Lawyering up impedes progress

There are better ways to deal with an unresponsive administration than sit-ins, violence and lawsuits

(Editor’s note: This post has been updated below)

The legal action a group of University of Toronto protesters hinted at two years ago has been filed. In March 2008, about 35 students staged a sit-in at U of T’s administrative officers hoping to discuss a fee hike to a campus residence building with president David Naylor. Four hours into the protest, campus security was called to remove the protesters.

The students say the officers assaulted them as they were forcibly removed from campus, while a letter from Naylor a week after the incident said the students were removed because they “verbally harassed and attempted to impede staff moving in the halls.”

The students were barred from campus, and 14 of them were arrested and charged. In September 2009, all charges were either stayed or dropped. And now, two of the students who were arrested are suing the university, police, Naylor and other administrators, claiming that the university targeted them because they were student leaders even though they took no active part in the altercation with campus security.

The university is standing its ground, intending to contest the suit. In a written statement to the Globe and Mail, U of T explained their position:

“The University of Toronto, and its staff members who have been unfairly targeted by the plaintiffs, will be defending the claim vigorously. Remarkably, the claim goes so far as to sue the innocent victims who were confined in an office against their will in an incident inside Simcoe Hall in 2008. The university believes the claim to be entirely without merit, and it will be seeking to have it dismissed, with costs.”

While it seems the university’s actions did indeed go to far having students arrested rather than engaging in discussion is a bit of an overreaction — a judge has ruled as much (Update: The charges were stayed “on the grounds that the over 17 month time-period between their arrest and the scheduled trial date has been a breach of their Charter right to a trial within a reasonable time“) — protesters that use a big scene to make a point rarely get remembered for the point they are trying to make.
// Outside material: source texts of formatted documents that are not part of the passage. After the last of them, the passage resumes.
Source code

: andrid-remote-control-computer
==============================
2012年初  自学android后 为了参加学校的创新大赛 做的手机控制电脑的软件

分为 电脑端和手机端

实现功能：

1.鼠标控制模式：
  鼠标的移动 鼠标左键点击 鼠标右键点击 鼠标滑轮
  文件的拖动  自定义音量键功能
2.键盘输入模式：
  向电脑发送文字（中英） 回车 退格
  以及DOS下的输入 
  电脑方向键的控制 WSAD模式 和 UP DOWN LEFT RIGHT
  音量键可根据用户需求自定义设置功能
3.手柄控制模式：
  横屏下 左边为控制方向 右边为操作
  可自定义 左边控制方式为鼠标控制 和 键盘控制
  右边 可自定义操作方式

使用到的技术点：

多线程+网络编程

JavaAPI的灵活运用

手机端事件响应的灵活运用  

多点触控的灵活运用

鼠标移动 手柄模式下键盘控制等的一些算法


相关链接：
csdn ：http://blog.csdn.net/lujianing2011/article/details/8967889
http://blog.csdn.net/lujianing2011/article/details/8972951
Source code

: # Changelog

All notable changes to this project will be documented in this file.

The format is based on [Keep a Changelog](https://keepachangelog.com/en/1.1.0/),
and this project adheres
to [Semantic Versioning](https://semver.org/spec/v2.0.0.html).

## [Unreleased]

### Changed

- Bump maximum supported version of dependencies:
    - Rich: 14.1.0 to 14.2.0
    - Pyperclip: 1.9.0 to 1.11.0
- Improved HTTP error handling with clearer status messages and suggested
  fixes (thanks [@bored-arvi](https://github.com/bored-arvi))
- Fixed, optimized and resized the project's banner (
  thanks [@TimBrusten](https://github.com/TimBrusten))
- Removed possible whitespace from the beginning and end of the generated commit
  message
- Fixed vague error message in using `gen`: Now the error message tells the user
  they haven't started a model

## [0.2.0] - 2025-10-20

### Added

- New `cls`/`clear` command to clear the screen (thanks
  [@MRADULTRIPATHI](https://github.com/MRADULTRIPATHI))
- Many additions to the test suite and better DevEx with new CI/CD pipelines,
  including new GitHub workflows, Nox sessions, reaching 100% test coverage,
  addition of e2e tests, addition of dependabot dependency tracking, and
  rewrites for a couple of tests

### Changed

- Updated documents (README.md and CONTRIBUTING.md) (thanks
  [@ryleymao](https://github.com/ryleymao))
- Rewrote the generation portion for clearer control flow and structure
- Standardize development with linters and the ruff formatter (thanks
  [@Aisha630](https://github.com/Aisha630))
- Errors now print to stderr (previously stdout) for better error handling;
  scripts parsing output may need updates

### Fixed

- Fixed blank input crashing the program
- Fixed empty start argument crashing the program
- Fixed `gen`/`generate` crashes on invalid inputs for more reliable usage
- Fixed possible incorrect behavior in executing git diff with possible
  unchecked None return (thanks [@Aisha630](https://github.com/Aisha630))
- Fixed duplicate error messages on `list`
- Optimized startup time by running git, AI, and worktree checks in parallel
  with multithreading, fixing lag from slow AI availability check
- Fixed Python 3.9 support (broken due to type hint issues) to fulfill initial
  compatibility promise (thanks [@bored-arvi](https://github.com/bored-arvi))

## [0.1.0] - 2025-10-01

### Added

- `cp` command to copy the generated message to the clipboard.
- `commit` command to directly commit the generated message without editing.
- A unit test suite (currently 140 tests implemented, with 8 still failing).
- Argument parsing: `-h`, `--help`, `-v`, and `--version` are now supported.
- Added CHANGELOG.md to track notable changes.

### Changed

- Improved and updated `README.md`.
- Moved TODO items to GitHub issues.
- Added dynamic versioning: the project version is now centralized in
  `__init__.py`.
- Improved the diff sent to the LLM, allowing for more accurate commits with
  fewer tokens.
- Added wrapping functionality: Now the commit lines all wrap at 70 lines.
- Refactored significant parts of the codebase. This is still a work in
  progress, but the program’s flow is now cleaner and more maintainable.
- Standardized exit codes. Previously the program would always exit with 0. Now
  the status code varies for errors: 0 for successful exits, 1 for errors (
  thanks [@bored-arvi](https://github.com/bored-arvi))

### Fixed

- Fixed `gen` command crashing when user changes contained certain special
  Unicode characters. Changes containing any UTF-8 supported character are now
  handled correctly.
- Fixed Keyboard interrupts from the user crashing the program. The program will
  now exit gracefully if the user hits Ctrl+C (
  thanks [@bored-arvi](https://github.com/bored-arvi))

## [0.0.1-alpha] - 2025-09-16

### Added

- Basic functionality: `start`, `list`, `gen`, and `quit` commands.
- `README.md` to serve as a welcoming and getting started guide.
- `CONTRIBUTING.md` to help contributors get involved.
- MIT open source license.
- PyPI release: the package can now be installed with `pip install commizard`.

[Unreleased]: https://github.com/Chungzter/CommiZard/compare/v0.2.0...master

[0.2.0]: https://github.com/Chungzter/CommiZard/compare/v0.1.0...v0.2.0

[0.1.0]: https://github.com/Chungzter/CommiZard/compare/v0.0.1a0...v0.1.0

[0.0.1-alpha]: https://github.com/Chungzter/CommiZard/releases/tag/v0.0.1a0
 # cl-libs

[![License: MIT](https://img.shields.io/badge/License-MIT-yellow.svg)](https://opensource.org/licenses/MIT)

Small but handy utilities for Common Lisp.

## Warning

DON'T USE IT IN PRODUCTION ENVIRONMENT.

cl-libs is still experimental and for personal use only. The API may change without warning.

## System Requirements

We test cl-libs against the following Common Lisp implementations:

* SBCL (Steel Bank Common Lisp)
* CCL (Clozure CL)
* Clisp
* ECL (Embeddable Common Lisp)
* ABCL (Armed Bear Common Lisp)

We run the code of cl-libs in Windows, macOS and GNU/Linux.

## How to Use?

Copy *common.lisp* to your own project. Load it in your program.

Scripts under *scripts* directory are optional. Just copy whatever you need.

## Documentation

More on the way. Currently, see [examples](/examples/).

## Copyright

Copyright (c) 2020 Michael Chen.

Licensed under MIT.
Rather than engage in a constructive discussion with the university about an important student issue, this attempt to reverse a fee increase is now only remembered for the aggressive assaults and lawsuits that have embroiled it for the past two and a half years.

Stories like this only serve to make things more difficult the next time a student group tries to effect change. What administrator is going to engage in a meaningful conversation with concerned students if the memory of their predecessors is still so fresh? There has to be other ways to deal with an unresponsive administration than sit-ins, violence and lawsuits.

The goal of the student movement is constructive, which is to say that it builds on the work of those who came before. What this conflict achieved was not only a setback for that discussion, but also for the many that are yet to come.